=== GOAL OF THE EXERCISE ===
Images do not belong in the copy. Retype all the entries below exactly.

━━━━━━

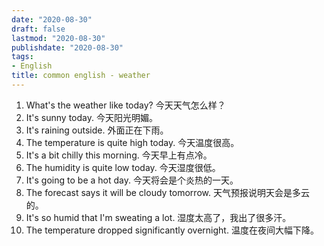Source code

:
 ```yaml
---
date: "2020-08-30"
draft: false
lastmod: "2020-08-30"
publishdate: "2020-08-30"
tags: 
- English
title: common english - weather
---
```


1. What's the weather like today? 今天天气怎么样？
2. It's sunny today. 今天阳光明媚。
3. It's raining outside. 外面正在下雨。
4. The temperature is quite high today. 今天温度很高。
5. It's a bit chilly this morning. 今天早上有点冷。
6. The humidity is quite low today. 今天湿度很低。
7. It's going to be a hot day. 今天将会是个炎热的一天。
8. The forecast says it will be cloudy tomorrow. 天气预报说明天会是多云的。
9. It's so humid that I'm sweating a lot. 湿度太高了，我出了很多汗。
10. The temperature dropped significantly overnight. 温度在夜间大幅下降。
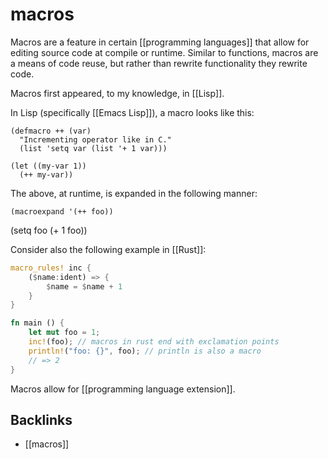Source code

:# macros

Macros are a feature in certain [[programming languages]] that allow for editing source code at compile or runtime. Similar to functions, macros are a means of code reuse, but rather than rewrite functionality they rewrite code.

Macros first appeared, to my knowledge, in [[Lisp]].

In Lisp (specifically [[Emacs Lisp]]), a macro looks like this:

```emacs-lisp
(defmacro ++ (var)
  "Incrementing operator like in C."
  (list 'setq var (list '+ 1 var)))

(let ((my-var 1))
  (++ my-var))
```

The above, at runtime, is expanded in the following manner:

```emacs-lisp
(macroexpand '(++ foo))
```

(setq foo (+ 1 foo))

Consider also the following example in [[Rust]]:

```rust
macro_rules! inc {
    ($name:ident) => {
        $name = $name + 1
    }
}

fn main () {
    let mut foo = 1;
    inc!(foo); // macros in rust end with exclamation points
    println!("foo: {}", foo); // println is also a macro
    // => 2
}

```

Macros allow for [[programming language extension]].


<a id="orgaa95f5a"></a>

## Backlinks

-   [[macros]]
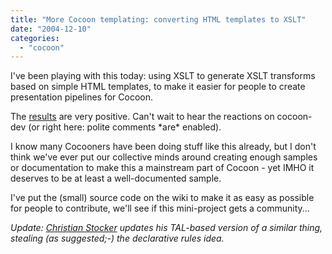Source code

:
 ```yaml
---
title: "More Cocoon templating: converting HTML templates to XSLT"
date: "2004-12-10"
categories: 
  - "cocoon"
---
```


I've been playing with this today: using XSLT to generate XSLT transforms based on simple HTML templates, to make it easier for people to create presentation pipelines for Cocoon.

The [results](http://wiki.apache.org/cocoon/HtmlToXsltExperiments) are very positive. Can't wait to hear the reactions on cocoon-dev (or right here: polite comments \*are\* enabled).

I know many Cocooners have been doing stuff like this already, but I don't think we've ever put our collective minds around creating enough samples or documentation to make this a mainstream part of Cocoon - yet IMHO it deserves to be at least a well-documented sample.

I've put the (small) source code on the wiki to make it as easy as possible for people to contribute, we'll see if this mini-project gets a community...

_Update: [Christian Stocker](http://blog.bitflux.ch/archive/further-improvements-on-xsl-tal.html) updates his TAL-based version of a similar thing, stealing (as suggested;-) the declarative rules idea._
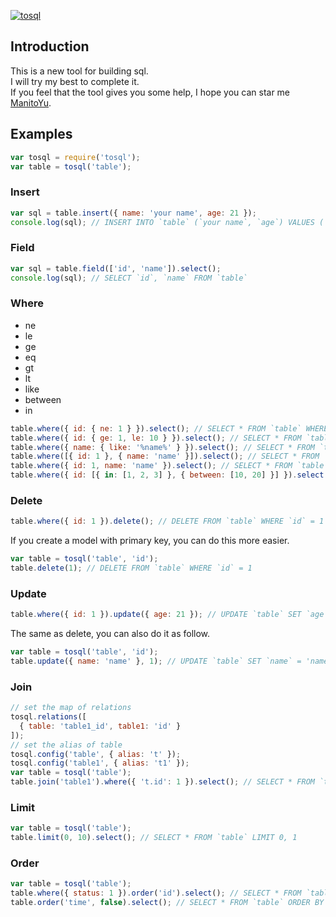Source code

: [![tosql](http://www.onionkings.com/tosql.png)](https://github.com/ManitoYu/tosql)

## Introduction

This is a new tool for building sql.  
I will try my best to complete it.  
If you feel that the tool gives you some help, I hope you can star me [ManitoYu](https://github.com/ManitoYu/tosql).

## Examples

```js
var tosql = require('tosql');
var table = tosql('table');
```

### Insert

```js
var sql = table.insert({ name: 'your name', age: 21 });
console.log(sql); // INSERT INTO `table` (`your name`, `age`) VALUES ('yucong', 21)
```

### Field

```js
var sql = table.field(['id', 'name']).select();
console.log(sql); // SELECT `id`, `name` FROM `table`
```

### Where

- ne
- le
- ge
- eq
- gt
- lt
- like
- between
- in

```js
table.where({ id: { ne: 1 } }).select(); // SELECT * FROM `table` WHERE `id` != 1
table.where({ id: { ge: 1, le: 10 } }).select(); // SELECT * FROM `table` WHERE `id` >= 1 AND `id` <= 10
table.where({ name: { like: '%name%' } }).select(); // SELECT * FROM `table` WHERE `name` LIKE '%name%'
table.where([{ id: 1 }, { name: 'name' }]).select(); // SELECT * FROM `table` WHERE (`id` = 1) OR (`name` = 'name')
table.where({ id: 1, name: 'name' }).select(); // SELECT * FROM `table` WHERE `id` = 1 AND `name` = 'name'
table.where({ id: [{ in: [1, 2, 3] }, { between: [10, 20] }] }).select(); // SELECT * FROM `table` WHERE ((`id` IN (1, 2, 3)) OR (`id` BETWEEN 10 AND 20))
```

### Delete

```js
table.where({ id: 1 }).delete(); // DELETE FROM `table` WHERE `id` = 1
```

If you create a model with primary key, you can do this more easier.
```js
var table = tosql('table', 'id');
table.delete(1); // DELETE FROM `table` WHERE `id` = 1
```

### Update

```js
table.where({ id: 1 }).update({ age: 21 }); // UPDATE `table` SET `age` = 21 WHERE `id` = 1
```

The same as delete, you can also do it as follow.
```js
var table = tosql('table', 'id');
table.update({ name: 'name' }, 1); // UPDATE `table` SET `name` = 'name' WHERE `id` = 1
```

### Join

```js
// set the map of relations
tosql.relations([
  { table: 'table1_id', table1: 'id' }
]);
// set the alias of table
tosql.config('table', { alias: 't' });
tosql.config('table1', { alias: 't1' });
var table = tosql('table');
table.join('table1').where({ 't.id': 1 }).select(); // SELECT * FROM `table` `t` LEFT JOIN `table1` `t1` ON `t1`.`id` = `t`.`table1_id` WHERE `t`.`id` = 1
```

### Limit

```js
var table = tosql('table');
table.limit(0, 10).select(); // SELECT * FROM `table` LIMIT 0, 1
```

### Order

```js
var table = tosql('table');
table.where({ status: 1 }).order('id').select(); // SELECT * FROM `table` WHERE `status` = 1 ORDER BY `id` DESC
table.order('time', false).select(); // SELECT * FROM `table` ORDER BY `time` ASC
```
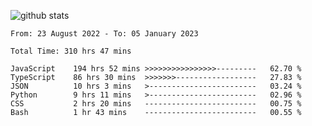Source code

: 
![github stats](https://github-readme-stats.vercel.app/api?username=realmahd1&show_icons=true&theme=codeSTACKr&hide_rank=true&count_private=true)

<!--START_SECTION:waka-->

```text
From: 23 August 2022 - To: 05 January 2023

Total Time: 310 hrs 47 mins

JavaScript    194 hrs 52 mins >>>>>>>>>>>>>>>>---------   62.70 %
TypeScript    86 hrs 30 mins  >>>>>>>------------------   27.83 %
JSON          10 hrs 3 mins   >------------------------   03.24 %
Python        9 hrs 11 mins   >------------------------   02.96 %
CSS           2 hrs 20 mins   -------------------------   00.75 %
Bash          1 hr 43 mins    -------------------------   00.55 %
```

<!--END_SECTION:waka-->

━━━━━━

=== FINISHED TASK ===
Source code

:
 ```yaml
---
date: "2020-08-30"
draft: false
lastmod: "2020-08-30"
publishdate: "2020-08-30"
tags: 
- English
title: common english - weather
---
```


1. What's the weather like today? 今天天气怎么样？
2. It's sunny today. 今天阳光明媚。
3. It's raining outside. 外面正在下雨。
4. The temperature is quite high today. 今天温度很高。
5. It's a bit chilly this morning. 今天早上有点冷。
6. The humidity is quite low today. 今天湿度很低。
7. It's going to be a hot day. 今天将会是个炎热的一天。
8. The forecast says it will be cloudy tomorrow. 天气预报说明天会是多云的。
9. It's so humid that I'm sweating a lot. 湿度太高了，我出了很多汗。
10. The temperature dropped significantly overnight. 温度在夜间大幅下降。
Source code

:# macros

Macros are a feature in certain [[programming languages]] that allow for editing source code at compile or runtime. Similar to functions, macros are a means of code reuse, but rather than rewrite functionality they rewrite code.

Macros first appeared, to my knowledge, in [[Lisp]].

In Lisp (specifically [[Emacs Lisp]]), a macro looks like this:

```emacs-lisp
(defmacro ++ (var)
  "Incrementing operator like in C."
  (list 'setq var (list '+ 1 var)))

(let ((my-var 1))
  (++ my-var))
```

The above, at runtime, is expanded in the following manner:

```emacs-lisp
(macroexpand '(++ foo))
```

(setq foo (+ 1 foo))

Consider also the following example in [[Rust]]:

```rust
macro_rules! inc {
    ($name:ident) => {
        $name = $name + 1
    }
}

fn main () {
    let mut foo = 1;
    inc!(foo); // macros in rust end with exclamation points
    println!("foo: {}", foo); // println is also a macro
    // => 2
}

```

Macros allow for [[programming language extension]].


<a id="orgaa95f5a"></a>

## Backlinks

-   [[macros]]
Source code

:
 ```yaml
---
title: "More Cocoon templating: converting HTML templates to XSLT"
date: "2004-12-10"
categories: 
  - "cocoon"
---
```


I've been playing with this today: using XSLT to generate XSLT transforms based on simple HTML templates, to make it easier for people to create presentation pipelines for Cocoon.

The [results](http://wiki.apache.org/cocoon/HtmlToXsltExperiments) are very positive. Can't wait to hear the reactions on cocoon-dev (or right here: polite comments \*are\* enabled).

I know many Cocooners have been doing stuff like this already, but I don't think we've ever put our collective minds around creating enough samples or documentation to make this a mainstream part of Cocoon - yet IMHO it deserves to be at least a well-documented sample.

I've put the (small) source code on the wiki to make it as easy as possible for people to contribute, we'll see if this mini-project gets a community...

_Update: [Christian Stocker](http://blog.bitflux.ch/archive/further-improvements-on-xsl-tal.html) updates his TAL-based version of a similar thing, stealing (as suggested;-) the declarative rules idea._
Source code

: [![tosql](http://www.onionkings.com/tosql.png)](https://github.com/ManitoYu/tosql)

## Introduction

This is a new tool for building sql.  
I will try my best to complete it.  
If you feel that the tool gives you some help, I hope you can star me [ManitoYu](https://github.com/ManitoYu/tosql).

## Examples

```js
var tosql = require('tosql');
var table = tosql('table');
```

### Insert

```js
var sql = table.insert({ name: 'your name', age: 21 });
console.log(sql); // INSERT INTO `table` (`your name`, `age`) VALUES ('yucong', 21)
```

### Field

```js
var sql = table.field(['id', 'name']).select();
console.log(sql); // SELECT `id`, `name` FROM `table`
```

### Where

- ne
- le
- ge
- eq
- gt
- lt
- like
- between
- in

```js
table.where({ id: { ne: 1 } }).select(); // SELECT * FROM `table` WHERE `id` != 1
table.where({ id: { ge: 1, le: 10 } }).select(); // SELECT * FROM `table` WHERE `id` >= 1 AND `id` <= 10
table.where({ name: { like: '%name%' } }).select(); // SELECT * FROM `table` WHERE `name` LIKE '%name%'
table.where([{ id: 1 }, { name: 'name' }]).select(); // SELECT * FROM `table` WHERE (`id` = 1) OR (`name` = 'name')
table.where({ id: 1, name: 'name' }).select(); // SELECT * FROM `table` WHERE `id` = 1 AND `name` = 'name'
table.where({ id: [{ in: [1, 2, 3] }, { between: [10, 20] }] }).select(); // SELECT * FROM `table` WHERE ((`id` IN (1, 2, 3)) OR (`id` BETWEEN 10 AND 20))
```

### Delete

```js
table.where({ id: 1 }).delete(); // DELETE FROM `table` WHERE `id` = 1
```

If you create a model with primary key, you can do this more easier.
```js
var table = tosql('table', 'id');
table.delete(1); // DELETE FROM `table` WHERE `id` = 1
```

### Update

```js
table.where({ id: 1 }).update({ age: 21 }); // UPDATE `table` SET `age` = 21 WHERE `id` = 1
```

The same as delete, you can also do it as follow.
```js
var table = tosql('table', 'id');
table.update({ name: 'name' }, 1); // UPDATE `table` SET `name` = 'name' WHERE `id` = 1
```

### Join

```js
// set the map of relations
tosql.relations([
  { table: 'table1_id', table1: 'id' }
]);
// set the alias of table
tosql.config('table', { alias: 't' });
tosql.config('table1', { alias: 't1' });
var table = tosql('table');
table.join('table1').where({ 't.id': 1 }).select(); // SELECT * FROM `table` `t` LEFT JOIN `table1` `t1` ON `t1`.`id` = `t`.`table1_id` WHERE `t`.`id` = 1
```

### Limit

```js
var table = tosql('table');
table.limit(0, 10).select(); // SELECT * FROM `table` LIMIT 0, 1
```

### Order

```js
var table = tosql('table');
table.where({ status: 1 }).order('id').select(); // SELECT * FROM `table` WHERE `status` = 1 ORDER BY `id` DESC
table.order('time', false).select(); // SELECT * FROM `table` ORDER BY `time` ASC
```
Source code

: 
![github stats](https://github-readme-stats.vercel.app/api?username=realmahd1&show_icons=true&theme=codeSTACKr&hide_rank=true&count_private=true)

<!--START_SECTION:waka-->

```text
From: 23 August 2022 - To: 05 January 2023

Total Time: 310 hrs 47 mins

JavaScript    194 hrs 52 mins >>>>>>>>>>>>>>>>---------   62.70 %
TypeScript    86 hrs 30 mins  >>>>>>>------------------   27.83 %
JSON          10 hrs 3 mins   >------------------------   03.24 %
Python        9 hrs 11 mins   >------------------------   02.96 %
CSS           2 hrs 20 mins   -------------------------   00.75 %
Bash          1 hr 43 mins    -------------------------   00.55 %
```

<!--END_SECTION:waka-->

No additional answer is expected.